People v Sequin |
2022 NY Slip Op 00472 |
Decided on January 27, 2022 |
Appellate Division, Third Department |
Published by New York State Law Reporting Bureau pursuant to Judiciary Law § 431. |
This opinion is uncorrected and subject to revision before publication in the Official Reports. |
Decided and Entered:January 27, 2022
110461
v
Nellie Sequin, Appellant.
Calendar Date:December 30, 2021
Before:Egan Jr., J.P., Lynch, Pritzker, Reynolds Fitzgerald and Colangelo, JJ.
Edward S. Graves, Indian Lake, for appellant.
Andrew J. Wylie, District Attorney, Plattsburgh (Nichole M. Sands of counsel), for respondent.

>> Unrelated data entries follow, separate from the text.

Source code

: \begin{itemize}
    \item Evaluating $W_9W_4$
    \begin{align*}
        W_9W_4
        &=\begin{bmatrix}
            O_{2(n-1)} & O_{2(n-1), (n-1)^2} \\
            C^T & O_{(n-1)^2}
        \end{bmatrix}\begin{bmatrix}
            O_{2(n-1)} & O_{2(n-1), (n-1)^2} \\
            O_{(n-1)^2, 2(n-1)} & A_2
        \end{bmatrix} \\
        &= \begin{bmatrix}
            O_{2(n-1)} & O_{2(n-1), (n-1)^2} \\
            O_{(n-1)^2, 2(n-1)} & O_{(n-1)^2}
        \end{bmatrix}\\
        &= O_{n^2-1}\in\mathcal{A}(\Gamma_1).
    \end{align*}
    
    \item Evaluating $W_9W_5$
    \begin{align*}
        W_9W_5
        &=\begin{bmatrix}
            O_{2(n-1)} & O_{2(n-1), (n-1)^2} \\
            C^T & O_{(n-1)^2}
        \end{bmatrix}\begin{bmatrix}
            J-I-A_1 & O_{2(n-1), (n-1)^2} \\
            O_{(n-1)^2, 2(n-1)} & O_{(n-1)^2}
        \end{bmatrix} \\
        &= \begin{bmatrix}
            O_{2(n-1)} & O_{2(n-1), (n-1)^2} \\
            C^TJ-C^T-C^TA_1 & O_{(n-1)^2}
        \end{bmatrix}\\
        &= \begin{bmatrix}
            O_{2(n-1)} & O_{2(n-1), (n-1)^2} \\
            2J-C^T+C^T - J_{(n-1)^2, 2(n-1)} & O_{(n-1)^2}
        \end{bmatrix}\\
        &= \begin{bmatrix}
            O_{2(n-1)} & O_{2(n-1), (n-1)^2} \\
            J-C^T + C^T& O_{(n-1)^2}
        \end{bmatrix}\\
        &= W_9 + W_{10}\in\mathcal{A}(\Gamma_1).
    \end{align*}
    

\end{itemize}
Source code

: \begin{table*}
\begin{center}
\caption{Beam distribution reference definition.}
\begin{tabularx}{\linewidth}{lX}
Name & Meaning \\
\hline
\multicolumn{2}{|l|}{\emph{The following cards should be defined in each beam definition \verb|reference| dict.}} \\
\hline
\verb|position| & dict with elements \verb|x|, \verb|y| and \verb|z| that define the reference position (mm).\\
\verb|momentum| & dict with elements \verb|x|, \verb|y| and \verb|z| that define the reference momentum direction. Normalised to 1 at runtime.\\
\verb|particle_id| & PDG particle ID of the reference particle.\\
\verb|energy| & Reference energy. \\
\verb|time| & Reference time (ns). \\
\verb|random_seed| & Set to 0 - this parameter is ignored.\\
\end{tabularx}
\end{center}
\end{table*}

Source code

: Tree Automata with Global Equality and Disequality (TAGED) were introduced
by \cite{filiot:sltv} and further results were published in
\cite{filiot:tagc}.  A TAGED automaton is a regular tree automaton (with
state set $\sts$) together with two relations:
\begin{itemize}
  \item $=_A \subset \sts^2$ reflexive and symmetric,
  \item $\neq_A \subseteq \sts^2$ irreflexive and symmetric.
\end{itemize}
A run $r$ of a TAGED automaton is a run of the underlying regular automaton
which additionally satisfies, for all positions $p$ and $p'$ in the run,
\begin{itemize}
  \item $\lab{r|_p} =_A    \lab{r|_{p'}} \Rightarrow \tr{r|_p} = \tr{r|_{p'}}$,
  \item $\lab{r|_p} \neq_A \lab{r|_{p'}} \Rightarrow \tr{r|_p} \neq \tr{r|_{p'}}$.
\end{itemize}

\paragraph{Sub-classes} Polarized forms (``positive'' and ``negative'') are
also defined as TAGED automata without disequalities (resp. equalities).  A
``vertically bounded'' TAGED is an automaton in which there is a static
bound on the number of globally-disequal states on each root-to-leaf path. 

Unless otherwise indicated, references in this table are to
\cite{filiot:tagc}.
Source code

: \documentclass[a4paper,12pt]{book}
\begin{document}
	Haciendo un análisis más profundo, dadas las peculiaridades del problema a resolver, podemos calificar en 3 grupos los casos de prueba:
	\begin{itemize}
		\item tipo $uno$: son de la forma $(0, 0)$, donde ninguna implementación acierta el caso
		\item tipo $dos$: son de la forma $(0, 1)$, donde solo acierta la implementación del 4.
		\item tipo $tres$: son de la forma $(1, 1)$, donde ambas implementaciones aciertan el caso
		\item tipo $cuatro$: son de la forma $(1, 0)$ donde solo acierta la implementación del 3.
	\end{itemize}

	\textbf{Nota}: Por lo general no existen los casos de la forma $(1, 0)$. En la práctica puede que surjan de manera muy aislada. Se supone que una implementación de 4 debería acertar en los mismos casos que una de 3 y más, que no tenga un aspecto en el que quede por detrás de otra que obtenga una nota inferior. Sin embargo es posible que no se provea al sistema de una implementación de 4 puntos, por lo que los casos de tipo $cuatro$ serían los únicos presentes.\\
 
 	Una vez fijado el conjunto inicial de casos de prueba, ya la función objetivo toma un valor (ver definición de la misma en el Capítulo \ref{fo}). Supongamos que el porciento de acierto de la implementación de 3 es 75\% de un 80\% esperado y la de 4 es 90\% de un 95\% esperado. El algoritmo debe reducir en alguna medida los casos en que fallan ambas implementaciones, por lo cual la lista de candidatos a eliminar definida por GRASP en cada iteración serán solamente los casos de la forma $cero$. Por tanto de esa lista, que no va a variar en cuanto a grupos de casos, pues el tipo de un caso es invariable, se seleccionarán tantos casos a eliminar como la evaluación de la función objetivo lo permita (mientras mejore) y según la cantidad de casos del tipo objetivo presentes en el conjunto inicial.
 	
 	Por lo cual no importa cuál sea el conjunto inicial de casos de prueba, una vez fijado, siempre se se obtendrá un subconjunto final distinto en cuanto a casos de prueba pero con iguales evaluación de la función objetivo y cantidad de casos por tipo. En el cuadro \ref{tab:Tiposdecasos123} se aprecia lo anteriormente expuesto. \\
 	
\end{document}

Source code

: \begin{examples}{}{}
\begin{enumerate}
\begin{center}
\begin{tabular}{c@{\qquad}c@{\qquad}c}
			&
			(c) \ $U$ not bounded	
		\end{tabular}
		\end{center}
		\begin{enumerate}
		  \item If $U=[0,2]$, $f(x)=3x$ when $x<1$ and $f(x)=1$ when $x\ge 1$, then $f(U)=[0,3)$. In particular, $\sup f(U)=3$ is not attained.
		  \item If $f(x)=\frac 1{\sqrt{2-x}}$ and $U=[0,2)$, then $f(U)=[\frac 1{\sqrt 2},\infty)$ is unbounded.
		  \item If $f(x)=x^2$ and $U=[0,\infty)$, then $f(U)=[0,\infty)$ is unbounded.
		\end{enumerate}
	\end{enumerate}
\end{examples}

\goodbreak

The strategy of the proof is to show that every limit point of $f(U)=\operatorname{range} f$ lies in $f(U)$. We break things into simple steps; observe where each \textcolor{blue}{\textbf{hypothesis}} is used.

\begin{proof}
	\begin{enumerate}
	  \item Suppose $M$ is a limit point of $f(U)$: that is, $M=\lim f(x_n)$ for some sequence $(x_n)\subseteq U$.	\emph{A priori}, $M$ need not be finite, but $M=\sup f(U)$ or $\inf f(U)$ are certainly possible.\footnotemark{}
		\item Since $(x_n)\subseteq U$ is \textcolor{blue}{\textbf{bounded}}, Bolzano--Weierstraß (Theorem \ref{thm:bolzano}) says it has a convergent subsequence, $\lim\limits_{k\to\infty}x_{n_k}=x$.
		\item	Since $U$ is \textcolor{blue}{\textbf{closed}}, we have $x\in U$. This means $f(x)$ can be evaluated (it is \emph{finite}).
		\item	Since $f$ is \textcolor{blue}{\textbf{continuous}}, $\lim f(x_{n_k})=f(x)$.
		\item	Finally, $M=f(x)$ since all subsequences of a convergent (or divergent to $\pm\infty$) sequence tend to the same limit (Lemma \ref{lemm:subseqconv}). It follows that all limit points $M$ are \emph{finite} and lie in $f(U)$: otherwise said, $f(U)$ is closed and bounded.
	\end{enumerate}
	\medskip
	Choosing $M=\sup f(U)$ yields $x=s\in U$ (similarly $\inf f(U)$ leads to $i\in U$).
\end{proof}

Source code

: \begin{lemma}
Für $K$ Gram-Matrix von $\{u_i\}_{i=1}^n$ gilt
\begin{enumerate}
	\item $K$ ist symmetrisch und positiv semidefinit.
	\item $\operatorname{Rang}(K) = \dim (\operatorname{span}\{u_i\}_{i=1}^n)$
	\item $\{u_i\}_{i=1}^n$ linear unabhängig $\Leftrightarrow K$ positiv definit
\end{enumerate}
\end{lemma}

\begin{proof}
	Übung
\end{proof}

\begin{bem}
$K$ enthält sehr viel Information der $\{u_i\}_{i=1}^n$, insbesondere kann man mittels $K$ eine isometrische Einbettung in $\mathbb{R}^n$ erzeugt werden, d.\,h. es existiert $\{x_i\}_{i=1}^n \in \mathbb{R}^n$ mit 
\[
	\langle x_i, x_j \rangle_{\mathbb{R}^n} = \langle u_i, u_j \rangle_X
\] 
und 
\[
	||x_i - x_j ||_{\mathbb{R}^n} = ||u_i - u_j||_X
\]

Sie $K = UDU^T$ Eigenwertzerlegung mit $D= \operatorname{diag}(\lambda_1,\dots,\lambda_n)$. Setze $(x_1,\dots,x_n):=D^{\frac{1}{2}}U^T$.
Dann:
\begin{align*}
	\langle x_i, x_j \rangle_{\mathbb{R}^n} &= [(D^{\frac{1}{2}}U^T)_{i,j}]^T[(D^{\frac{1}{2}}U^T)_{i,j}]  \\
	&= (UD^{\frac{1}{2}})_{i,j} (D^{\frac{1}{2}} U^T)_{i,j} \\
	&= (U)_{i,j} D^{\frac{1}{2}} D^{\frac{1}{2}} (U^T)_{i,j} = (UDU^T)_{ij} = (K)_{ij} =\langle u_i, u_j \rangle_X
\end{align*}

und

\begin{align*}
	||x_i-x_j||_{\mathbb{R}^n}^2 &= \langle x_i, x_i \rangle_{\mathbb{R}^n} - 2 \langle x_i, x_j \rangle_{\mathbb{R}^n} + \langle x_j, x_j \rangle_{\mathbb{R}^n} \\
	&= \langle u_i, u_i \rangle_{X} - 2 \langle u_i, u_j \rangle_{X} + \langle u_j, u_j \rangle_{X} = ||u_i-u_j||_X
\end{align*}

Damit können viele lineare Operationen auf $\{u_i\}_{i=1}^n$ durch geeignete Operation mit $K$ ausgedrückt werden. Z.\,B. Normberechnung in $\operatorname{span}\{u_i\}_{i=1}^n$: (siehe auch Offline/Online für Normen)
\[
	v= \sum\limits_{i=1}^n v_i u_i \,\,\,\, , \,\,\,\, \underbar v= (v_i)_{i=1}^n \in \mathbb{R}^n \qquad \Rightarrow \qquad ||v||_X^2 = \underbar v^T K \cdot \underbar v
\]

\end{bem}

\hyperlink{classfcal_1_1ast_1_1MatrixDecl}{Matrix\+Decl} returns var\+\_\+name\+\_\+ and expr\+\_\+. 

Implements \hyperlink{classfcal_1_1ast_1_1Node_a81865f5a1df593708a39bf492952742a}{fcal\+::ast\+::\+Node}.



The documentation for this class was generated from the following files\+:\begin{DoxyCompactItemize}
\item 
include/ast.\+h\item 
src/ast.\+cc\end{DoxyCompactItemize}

Appeal from a judgment of the County Court of Clinton County (Favreau, J.), rendered April 12, 2018, convicting defendant upon her plea of guilty of the crime of unlawful manufacture of methamphetamine in the third degree.
In full satisfaction of a two-count indictment, defendant agreed to plead guilty to unlawful manufacture of methamphetamine in the third degree with the understanding that she would be sentenced to a prison term of two years — followed by one year of postrelease supervision — and that a fine would be imposed. The plea agreement also required defendant to waive her right to appeal. Defendant pleaded guilty in conformity with the plea agreement, and the matter was adjourned for sentencing. County Court thereafter imposed the contemplated prison term and, as relevant here, a $5,000 fine. This appeal ensued.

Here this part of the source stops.